SOURCE DATA –
-- Opening Marker --

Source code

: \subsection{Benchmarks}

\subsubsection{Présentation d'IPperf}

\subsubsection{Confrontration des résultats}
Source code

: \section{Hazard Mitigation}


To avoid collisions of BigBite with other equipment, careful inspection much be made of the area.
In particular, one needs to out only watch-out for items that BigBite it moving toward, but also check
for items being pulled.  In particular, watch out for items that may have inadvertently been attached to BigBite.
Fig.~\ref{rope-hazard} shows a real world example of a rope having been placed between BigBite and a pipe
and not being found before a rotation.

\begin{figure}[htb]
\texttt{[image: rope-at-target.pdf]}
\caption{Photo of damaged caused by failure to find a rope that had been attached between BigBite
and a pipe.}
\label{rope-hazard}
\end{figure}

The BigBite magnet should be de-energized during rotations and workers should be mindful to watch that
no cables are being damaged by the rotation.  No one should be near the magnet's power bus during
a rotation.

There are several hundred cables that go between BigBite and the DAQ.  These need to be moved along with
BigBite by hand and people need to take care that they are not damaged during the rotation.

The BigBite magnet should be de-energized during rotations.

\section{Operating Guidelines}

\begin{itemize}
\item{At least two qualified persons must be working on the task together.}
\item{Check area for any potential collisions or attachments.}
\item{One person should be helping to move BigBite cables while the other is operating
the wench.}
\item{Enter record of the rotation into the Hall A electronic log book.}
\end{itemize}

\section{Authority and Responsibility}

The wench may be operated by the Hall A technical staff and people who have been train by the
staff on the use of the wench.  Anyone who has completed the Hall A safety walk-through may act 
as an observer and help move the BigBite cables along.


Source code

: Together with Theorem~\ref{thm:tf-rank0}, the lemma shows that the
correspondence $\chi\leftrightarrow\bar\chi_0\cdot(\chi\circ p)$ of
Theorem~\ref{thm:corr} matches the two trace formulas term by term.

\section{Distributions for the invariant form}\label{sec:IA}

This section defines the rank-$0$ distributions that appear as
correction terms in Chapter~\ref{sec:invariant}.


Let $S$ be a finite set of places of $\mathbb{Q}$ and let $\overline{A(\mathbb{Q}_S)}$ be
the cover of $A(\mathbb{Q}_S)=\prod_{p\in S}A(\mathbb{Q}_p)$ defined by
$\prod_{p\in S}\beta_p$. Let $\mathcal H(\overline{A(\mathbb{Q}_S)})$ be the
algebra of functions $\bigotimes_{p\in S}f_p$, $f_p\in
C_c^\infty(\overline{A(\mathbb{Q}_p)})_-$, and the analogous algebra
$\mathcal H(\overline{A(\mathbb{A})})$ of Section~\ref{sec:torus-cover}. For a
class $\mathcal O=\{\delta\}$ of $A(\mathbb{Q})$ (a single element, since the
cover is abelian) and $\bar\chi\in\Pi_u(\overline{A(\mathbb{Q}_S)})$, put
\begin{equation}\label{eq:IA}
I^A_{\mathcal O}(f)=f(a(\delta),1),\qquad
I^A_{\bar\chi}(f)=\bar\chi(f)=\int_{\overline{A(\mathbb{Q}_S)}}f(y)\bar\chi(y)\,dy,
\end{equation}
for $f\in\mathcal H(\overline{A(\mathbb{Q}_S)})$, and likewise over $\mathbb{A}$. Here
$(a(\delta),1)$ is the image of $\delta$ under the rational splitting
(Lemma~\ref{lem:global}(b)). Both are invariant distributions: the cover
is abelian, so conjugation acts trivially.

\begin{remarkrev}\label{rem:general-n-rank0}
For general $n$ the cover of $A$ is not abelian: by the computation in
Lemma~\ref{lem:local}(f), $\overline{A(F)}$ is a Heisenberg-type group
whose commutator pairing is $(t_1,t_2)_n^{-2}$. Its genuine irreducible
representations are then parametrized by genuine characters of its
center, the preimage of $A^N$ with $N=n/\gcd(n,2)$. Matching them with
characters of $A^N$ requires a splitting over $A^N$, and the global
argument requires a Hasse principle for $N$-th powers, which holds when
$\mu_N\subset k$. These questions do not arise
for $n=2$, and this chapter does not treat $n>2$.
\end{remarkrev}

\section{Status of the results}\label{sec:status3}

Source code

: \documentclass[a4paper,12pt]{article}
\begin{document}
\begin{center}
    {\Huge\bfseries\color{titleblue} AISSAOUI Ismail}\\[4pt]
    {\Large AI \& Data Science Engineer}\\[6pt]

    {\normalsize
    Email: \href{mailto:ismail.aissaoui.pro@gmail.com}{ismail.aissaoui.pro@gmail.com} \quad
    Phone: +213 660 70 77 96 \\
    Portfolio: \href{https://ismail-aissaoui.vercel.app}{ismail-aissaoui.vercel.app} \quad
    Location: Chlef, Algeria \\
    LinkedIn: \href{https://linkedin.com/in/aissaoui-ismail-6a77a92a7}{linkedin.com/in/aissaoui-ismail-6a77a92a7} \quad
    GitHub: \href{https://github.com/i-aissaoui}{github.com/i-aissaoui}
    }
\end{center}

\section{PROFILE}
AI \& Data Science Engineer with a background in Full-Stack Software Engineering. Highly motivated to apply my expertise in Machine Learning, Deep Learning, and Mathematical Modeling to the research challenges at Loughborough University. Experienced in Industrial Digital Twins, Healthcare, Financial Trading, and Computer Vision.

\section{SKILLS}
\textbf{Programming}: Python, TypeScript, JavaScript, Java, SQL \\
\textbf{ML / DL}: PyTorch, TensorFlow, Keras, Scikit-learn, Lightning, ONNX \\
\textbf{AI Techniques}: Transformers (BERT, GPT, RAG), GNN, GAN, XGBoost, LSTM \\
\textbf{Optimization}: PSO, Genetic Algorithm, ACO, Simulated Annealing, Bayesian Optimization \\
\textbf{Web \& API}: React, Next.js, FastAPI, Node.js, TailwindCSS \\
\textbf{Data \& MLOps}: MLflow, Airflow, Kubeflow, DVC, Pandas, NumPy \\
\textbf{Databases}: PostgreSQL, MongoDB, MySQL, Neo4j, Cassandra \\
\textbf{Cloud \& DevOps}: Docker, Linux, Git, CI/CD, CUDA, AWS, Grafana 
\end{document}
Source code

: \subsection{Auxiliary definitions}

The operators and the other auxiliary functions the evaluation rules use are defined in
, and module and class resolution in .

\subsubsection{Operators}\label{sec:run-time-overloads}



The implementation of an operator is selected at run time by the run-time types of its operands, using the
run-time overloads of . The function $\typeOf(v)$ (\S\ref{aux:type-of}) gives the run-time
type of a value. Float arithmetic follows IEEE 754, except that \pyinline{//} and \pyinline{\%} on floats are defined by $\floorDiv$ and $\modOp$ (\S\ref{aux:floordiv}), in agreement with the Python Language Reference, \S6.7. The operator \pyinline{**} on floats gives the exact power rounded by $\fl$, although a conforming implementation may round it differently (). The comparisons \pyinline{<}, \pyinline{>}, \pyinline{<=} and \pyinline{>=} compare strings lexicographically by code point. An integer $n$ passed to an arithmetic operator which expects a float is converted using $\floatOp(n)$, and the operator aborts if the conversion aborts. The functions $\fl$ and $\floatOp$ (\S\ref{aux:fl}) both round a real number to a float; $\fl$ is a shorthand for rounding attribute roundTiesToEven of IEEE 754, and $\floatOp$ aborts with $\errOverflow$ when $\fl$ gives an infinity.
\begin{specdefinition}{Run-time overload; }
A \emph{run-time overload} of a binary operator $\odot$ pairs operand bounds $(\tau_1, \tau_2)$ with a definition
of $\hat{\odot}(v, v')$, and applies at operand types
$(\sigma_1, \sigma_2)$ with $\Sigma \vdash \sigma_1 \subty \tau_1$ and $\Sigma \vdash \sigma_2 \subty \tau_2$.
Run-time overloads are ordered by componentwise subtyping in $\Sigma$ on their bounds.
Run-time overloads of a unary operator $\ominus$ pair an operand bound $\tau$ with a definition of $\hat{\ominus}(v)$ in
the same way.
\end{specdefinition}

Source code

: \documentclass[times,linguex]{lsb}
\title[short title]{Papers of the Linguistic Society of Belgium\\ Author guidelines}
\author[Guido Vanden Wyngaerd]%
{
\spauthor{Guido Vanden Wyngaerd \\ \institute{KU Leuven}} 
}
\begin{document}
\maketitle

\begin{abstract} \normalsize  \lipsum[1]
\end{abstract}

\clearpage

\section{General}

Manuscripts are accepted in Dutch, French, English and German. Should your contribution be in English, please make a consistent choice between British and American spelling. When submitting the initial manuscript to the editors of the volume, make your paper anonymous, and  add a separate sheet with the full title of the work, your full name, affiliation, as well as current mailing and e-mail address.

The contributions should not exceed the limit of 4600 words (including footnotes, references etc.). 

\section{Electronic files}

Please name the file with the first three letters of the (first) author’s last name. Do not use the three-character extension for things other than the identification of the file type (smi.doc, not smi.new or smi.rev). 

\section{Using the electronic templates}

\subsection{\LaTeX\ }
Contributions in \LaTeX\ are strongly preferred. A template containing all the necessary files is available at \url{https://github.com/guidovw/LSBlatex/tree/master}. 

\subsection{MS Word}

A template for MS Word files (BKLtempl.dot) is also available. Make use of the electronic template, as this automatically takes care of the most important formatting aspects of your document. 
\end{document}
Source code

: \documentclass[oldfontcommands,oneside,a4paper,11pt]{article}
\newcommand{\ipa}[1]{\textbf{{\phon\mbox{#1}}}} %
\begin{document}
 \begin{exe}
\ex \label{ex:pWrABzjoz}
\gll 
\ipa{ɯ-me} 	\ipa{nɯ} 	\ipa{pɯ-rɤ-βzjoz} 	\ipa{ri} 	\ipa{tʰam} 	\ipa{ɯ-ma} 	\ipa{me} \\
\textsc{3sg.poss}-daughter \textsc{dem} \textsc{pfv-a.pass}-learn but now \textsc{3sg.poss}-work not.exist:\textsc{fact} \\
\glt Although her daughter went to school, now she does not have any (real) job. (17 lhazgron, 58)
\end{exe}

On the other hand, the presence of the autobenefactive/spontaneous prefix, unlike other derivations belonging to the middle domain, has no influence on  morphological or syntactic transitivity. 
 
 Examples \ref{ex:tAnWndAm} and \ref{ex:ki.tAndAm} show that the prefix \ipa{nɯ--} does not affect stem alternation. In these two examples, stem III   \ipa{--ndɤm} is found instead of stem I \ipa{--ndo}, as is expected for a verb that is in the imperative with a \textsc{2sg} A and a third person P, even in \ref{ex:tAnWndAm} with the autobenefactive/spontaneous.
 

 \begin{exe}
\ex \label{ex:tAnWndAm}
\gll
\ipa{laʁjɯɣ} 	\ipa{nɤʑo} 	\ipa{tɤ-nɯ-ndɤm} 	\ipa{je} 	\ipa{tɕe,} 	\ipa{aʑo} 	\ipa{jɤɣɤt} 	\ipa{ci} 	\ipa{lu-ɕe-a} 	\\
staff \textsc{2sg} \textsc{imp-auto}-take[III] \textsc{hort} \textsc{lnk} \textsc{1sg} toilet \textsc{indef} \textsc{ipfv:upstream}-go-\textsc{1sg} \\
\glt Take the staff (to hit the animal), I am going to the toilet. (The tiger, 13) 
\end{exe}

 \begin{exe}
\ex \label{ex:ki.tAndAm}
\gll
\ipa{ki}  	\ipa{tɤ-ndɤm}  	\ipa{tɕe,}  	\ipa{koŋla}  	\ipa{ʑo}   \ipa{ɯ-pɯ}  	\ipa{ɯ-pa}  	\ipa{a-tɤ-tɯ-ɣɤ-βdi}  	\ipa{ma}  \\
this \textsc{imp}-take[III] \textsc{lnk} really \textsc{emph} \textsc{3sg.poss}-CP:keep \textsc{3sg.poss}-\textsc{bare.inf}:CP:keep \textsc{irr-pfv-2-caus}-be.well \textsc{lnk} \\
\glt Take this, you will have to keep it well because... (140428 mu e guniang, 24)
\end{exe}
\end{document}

-- Closing Marker --

WHAT YOU NEED TO DO –
Using the listing, copy every line where the word "abelian" shows up.

TASK RESPONSE –
cover is abelian) and $\bar\chi\in\Pi_u(\overline{A(\mathbb{Q}_S)})$, put
is abelian, so conjugation acts trivially.
For general $n$ the cover of $A$ is not abelian: by the computation in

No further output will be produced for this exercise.